*** Source records Section Begins ***
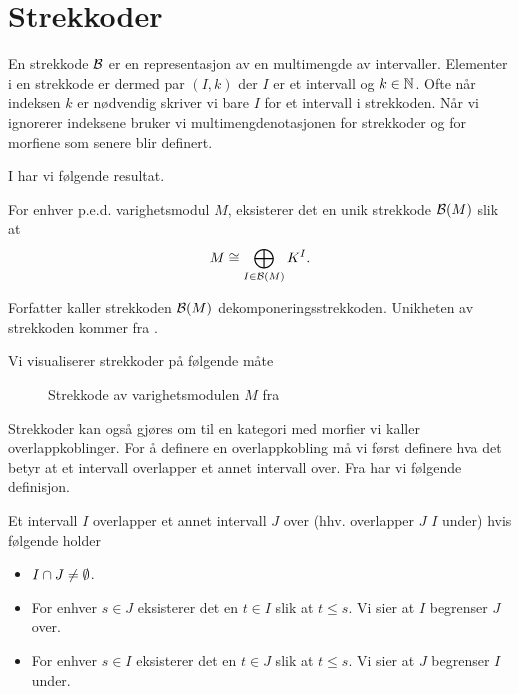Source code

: \section{Strekkoder}\label{sek:Barc}
En strekkode $\mathcal{B}$ er en representasjon av en multimengde
av intervaller. Elementer i en strekkode er dermed par
$(I,k)$ der $I$ er et intervall og $k\in\mathbb{N}$. Ofte når
indeksen $k$ er nødvendig skriver vi bare $I$ for et
intervall i strekkoden. Når vi ignorerer indeksene bruker vi multimengdenotasjonen for
strekkoder og for morfiene som senere blir definert.

I \citep[teorem 2.4]{Bauer2020} har vi følgende resultat.
\begin{teorem}\label{trm:DekompBark}
  For enhver p.e.d. varighetsmodul $M$, eksisterer det en
  unik strekkode $\mathcal{B}(M)$ slik at
  \[M\cong \bigoplus_{I\in\mathcal{B}(M)} K^I.\]
\end{teorem}
Forfatter kaller strekkoden $\mathcal{B}(M)$
dekomponeringsstrekkoden. Unikheten av strekkoden kommer
fra \citep[teorem 2.7]{Schenck2022}.

Vi visualiserer strekkoder på følgende måte
\begin{figure}[h]
  \centering
  \scalebox{0.5}{
    }
  \caption{Strekkode av varighetsmodulen $M$ fra
  }
  \label{fig:varmodstrek}
\end{figure}

%

Strekkoder kan også gjøres om til en kategori med morfier
vi kaller overlappkoblinger. For å definere en overlappkobling
må vi først definere hva det betyr at et intervall
overlapper et annet intervall over. Fra \citep[seksjon
2.3]{Bauer2020}
har vi følgende definisjon.

\begin{definisjon}
    Et intervall $I$ overlapper et annet intervall $J$
    over (hhv. overlapper $J$  $I$ under) hvis følgende
    holder
    \begin{itemize}
        \item $I\cap J\neq\emptyset$.
        \item For enhver $s\in J$ eksisterer det en $t\in I$ slik at $t\leq s$. Vi sier at $I$ begrenser $J$ over.
        \item For enhver $s\in I$ eksisterer det en $t\in J$ slik at $t\leq s$. Vi sier at $J$ begrenser $I$ under.
    \end{itemize}
\end{definisjon}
*** Source records Section Ends ***
Restate the records word for word, omitting images.

Your response:
Source code

: \section{Strekkoder}\label{sek:Barc}
En strekkode $\mathcal{B}$ er en representasjon av en multimengde
av intervaller. Elementer i en strekkode er dermed par
$(I,k)$ der $I$ er et intervall og $k\in\mathbb{N}$. Ofte når
indeksen $k$ er nødvendig skriver vi bare $I$ for et
intervall i strekkoden. Når vi ignorerer indeksene bruker vi multimengdenotasjonen for
strekkoder og for morfiene som senere blir definert.

I \citep[teorem 2.4]{Bauer2020} har vi følgende resultat.
\begin{teorem}\label{trm:DekompBark}
  For enhver p.e.d. varighetsmodul $M$, eksisterer det en
  unik strekkode $\mathcal{B}(M)$ slik at
  \[M\cong \bigoplus_{I\in\mathcal{B}(M)} K^I.\]
\end{teorem}
Forfatter kaller strekkoden $\mathcal{B}(M)$
dekomponeringsstrekkoden. Unikheten av strekkoden kommer
fra \citep[teorem 2.7]{Schenck2022}.

Vi visualiserer strekkoder på følgende måte
\begin{figure}[h]
  \centering
  \scalebox{0.5}{
    }
  \caption{Strekkode av varighetsmodulen $M$ fra
  }
  \label{fig:varmodstrek}
\end{figure}

%

Strekkoder kan også gjøres om til en kategori med morfier
vi kaller overlappkoblinger. For å definere en overlappkobling
må vi først definere hva det betyr at et intervall
overlapper et annet intervall over. Fra \citep[seksjon
2.3]{Bauer2020}
har vi følgende definisjon.

\begin{definisjon}
    Et intervall $I$ overlapper et annet intervall $J$
    over (hhv. overlapper $J$  $I$ under) hvis følgende
    holder
    \begin{itemize}
        \item $I\cap J\neq\emptyset$.
        \item For enhver $s\in J$ eksisterer det en $t\in I$ slik at $t\leq s$. Vi sier at $I$ begrenser $J$ over.
        \item For enhver $s\in I$ eksisterer det en $t\in J$ slik at $t\leq s$. Vi sier at $J$ begrenser $I$ under.
    \end{itemize}
\end{definisjon}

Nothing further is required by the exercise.